There are rare moments when Camus connects with the place as he desires. His description of a Brazilian macumba in Caxias is as rich as anything he wrote, not only in his journals but across his oeuvre. One has the feeling of being there with him, awed at the dancers: “Their rhythm increases, they go into convulsions, and they begin to cry out inarticulately. Dust lifts from the ground, suffocating, thickening air that already sticks to the skin.” Providing a glimpse into not only the customs but the theologies of other peoples, such moments ground Camus in his thoughts and remind him of the ideas fundamental to his personal cosmology. Staggering out of the macumba, he thinks: “I like the night and sky more than the gods of man.”

The Sea, the Sea

Much more than a riveting travelogue, Travels in the Americas provides a glimpse into the mind of one of the last century’s most astounding thinkers, a man whom communists, socialists, existentialists, and anti-colonialists all endeavored to call their own, but who always evaded their grasps. From France to the Americas and back again, he felt himself caught between two unfortunate places: one with an impossible past, the other with an impossible future.

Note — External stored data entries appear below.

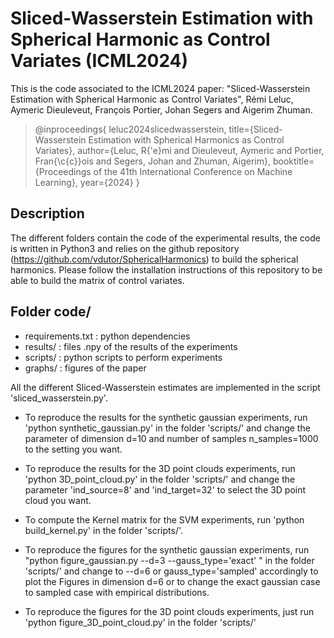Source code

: # Sliced-Wasserstein Estimation with Spherical Harmonic as Control Variates (ICML2024)

This is the code associated to the ICML2024 paper: "Sliced-Wasserstein Estimation with Spherical Harmonic as Control Variates", Rémi Leluc, Aymeric Dieuleveut, François Portier, Johan Segers and Aigerim Zhuman.

> @inproceedings{
leluc2024slicedwasserstein,
title={Sliced-Wasserstein Estimation with Spherical Harmonics as Control Variates},
author={Leluc, R{\'e}mi and Dieuleveut, Aymeric and Portier, Fran{\c{c}}ois and Segers, Johan and Zhuman, Aigerim},
booktitle={Proceedings of the 41th International Conference on Machine Learning},
year={2024}
}
> 

## Description 

The different folders contain the code of the experimental results, the code is written in Python3
and relies on the github repository (https://github.com/vdutor/SphericalHarmonics) to build the spherical harmonics. Please follow the installation instructions of this repository to be able to build the matrix of control variates.

## Folder code/

- requirements.txt : python dependencies
- results/         : files .npy of the results of the experiments
- scripts/         : python scripts to perform experiments 
- graphs/          : figures of the paper

All the different Sliced-Wasserstein estimates are implemented in the script 'sliced_wasserstein.py'.

- To reproduce the results for the synthetic gaussian experiments, run 'python synthetic_gaussian.py' in the folder 'scripts/' and change the parameter of dimension d=10 and number of samples n_samples=1000 to the setting you want.
- To reproduce the results for the 3D point clouds experiments, run 'python 3D_point_cloud.py' in the folder 'scripts/' and change the parameter 'ind_source=8' and 'ind_target=32' to select the 3D point cloud you want.
- To compute the Kernel matrix for the SVM experiments, run 'python build_kernel.py' in the folder 'scripts/'.

- To reproduce the figures for the synthetic gaussian experiments, run "python figure_gaussian.py --d=3 --gauss_type='exact' " in the folder 'scripts/' and change to --d=6 or gauss_type='sampled' accordingly to plot the Figures in dimension d=6 or to change the exact gaussian case to sampled case with empirical distributions.
- To reproduce the figures for the 3D point clouds experiments, just run 'python figure_3D_point_cloud.py' in the folder 'scripts/'

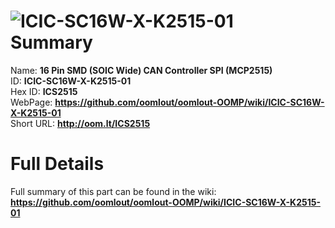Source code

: 
![ICIC-SC16W-X-K2515-01](https://github.com/oomlout/oomlout-OOMP/blob/master/parts/ICIC-SC16W-X-K2515-01/ICIC-SC16W-X-K2515-01_420.jpg)   
Summary
=================
  
Name: __16 Pin SMD (SOIC Wide) CAN Controller SPI (MCP2515)__    
ID: __ICIC-SC16W-X-K2515-01__   
Hex ID: __ICS2515__   
WebPage: __https://github.com/oomlout/oomlout-OOMP/wiki/ICIC-SC16W-X-K2515-01__   
Short URL: __http://oom.lt/ICS2515__   

Full Details
==========================
Full summary of this part can be found in the wiki:   
__https://github.com/oomlout/oomlout-OOMP/wiki/ICIC-SC16W-X-K2515-01__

His only solace, as it was in the time of his childhood in French Algeria, is the sea. “Yes, I’ve truly loved the sea – that peaceful immensity – those wakes covered over – those liquid roads.” Contrast this with the skies, through which he hurtles in a “metal coffin” across South America. Up in the air, his solitude is a “terrible sadness and feeling of isolation.” But on the seas, solitude is an inner peace, allowing him to be “lifted for an instant from the misery of days and the pain of being.” It is the sea alone which, rocking him to sleep between two continents, can contain the remedy to the troubles that the Old World and the New alike occasion him. It is the “symbol that persists” – for Camus, and for the reader.


Travels in the Americas: Notes and Impressions of a New World
 by Albert Camus, edited by Alice Kaplan, translated from French by Ryan Bloom,, University of Chicago Press, 2023.

Journaux de voyage by Albert Camus, edited by Roger Quilliot, Gallimard, 1978.


Article published in the March 2024 issue of France-Amérique.